(Records from a data source)
=====
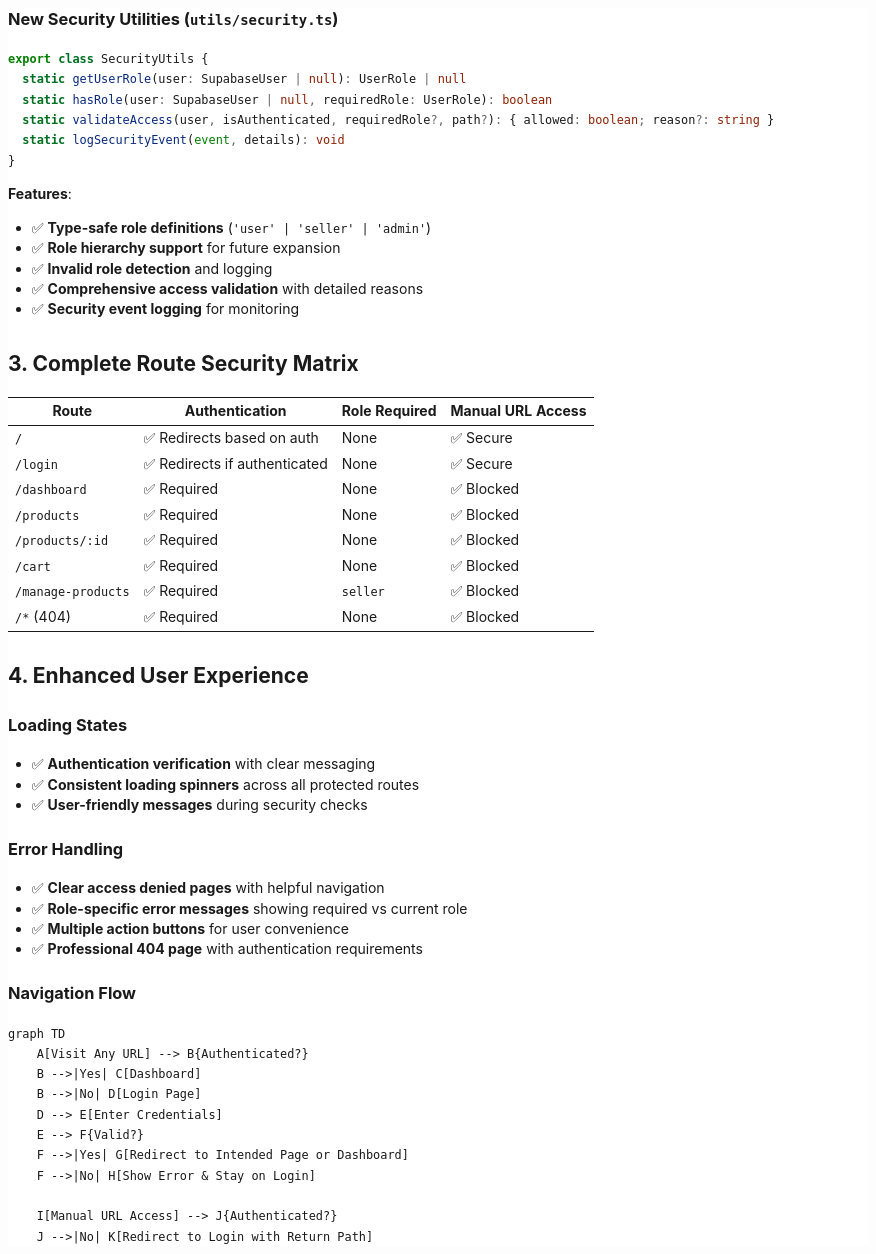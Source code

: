 ### **New Security Utilities** (`utils/security.ts`)
```typescript
export class SecurityUtils {
  static getUserRole(user: SupabaseUser | null): UserRole | null
  static hasRole(user: SupabaseUser | null, requiredRole: UserRole): boolean
  static validateAccess(user, isAuthenticated, requiredRole?, path?): { allowed: boolean; reason?: string }
  static logSecurityEvent(event, details): void
}
```

**Features**:
- ✅ **Type-safe role definitions** (`'user' | 'seller' | 'admin'`)
- ✅ **Role hierarchy support** for future expansion
- ✅ **Invalid role detection** and logging
- ✅ **Comprehensive access validation** with detailed reasons
- ✅ **Security event logging** for monitoring

## 3. **Complete Route Security Matrix**

| Route | Authentication | Role Required | Manual URL Access |
|-------|---------------|---------------|-------------------|
| `/` | ✅ Redirects based on auth | None | ✅ Secure |
| `/login` | ✅ Redirects if authenticated | None | ✅ Secure |
| `/dashboard` | ✅ Required | None | ✅ Blocked |
| `/products` | ✅ Required | None | ✅ Blocked |
| `/products/:id` | ✅ Required | None | ✅ Blocked |
| `/cart` | ✅ Required | None | ✅ Blocked |
| `/manage-products` | ✅ Required | `seller` | ✅ Blocked |
| `/*` (404) | ✅ Required | None | ✅ Blocked |

## 4. **Enhanced User Experience**

### **Loading States**
- ✅ **Authentication verification** with clear messaging
- ✅ **Consistent loading spinners** across all protected routes
- ✅ **User-friendly messages** during security checks

### **Error Handling**
- ✅ **Clear access denied pages** with helpful navigation
- ✅ **Role-specific error messages** showing required vs current role
- ✅ **Multiple action buttons** for user convenience
- ✅ **Professional 404 page** with authentication requirements

### **Navigation Flow**
```mermaid
graph TD
    A[Visit Any URL] --> B{Authenticated?}
    B -->|Yes| C[Dashboard]
    B -->|No| D[Login Page]
    D --> E[Enter Credentials]
    E --> F{Valid?}
    F -->|Yes| G[Redirect to Intended Page or Dashboard]
    F -->|No| H[Show Error & Stay on Login]
    
    I[Manual URL Access] --> J{Authenticated?}
    J -->|No| K[Redirect to Login with Return Path]
```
=====
Where pictures appear, drop them, and reproduce exactly only the lines running from the beginning of the data to the line that contains "- ✅ **Type-safe", inclusive.

Source code

: ### **New Security Utilities** (`utils/security.ts`)
```typescript
export class SecurityUtils {
  static getUserRole(user: SupabaseUser | null): UserRole | null
  static hasRole(user: SupabaseUser | null, requiredRole: UserRole): boolean
  static validateAccess(user, isAuthenticated, requiredRole?, path?): { allowed: boolean; reason?: string }
  static logSecurityEvent(event, details): void
}
```

**Features**:
- ✅ **Type-safe role definitions** (`'user' | 'seller' | 'admin'`)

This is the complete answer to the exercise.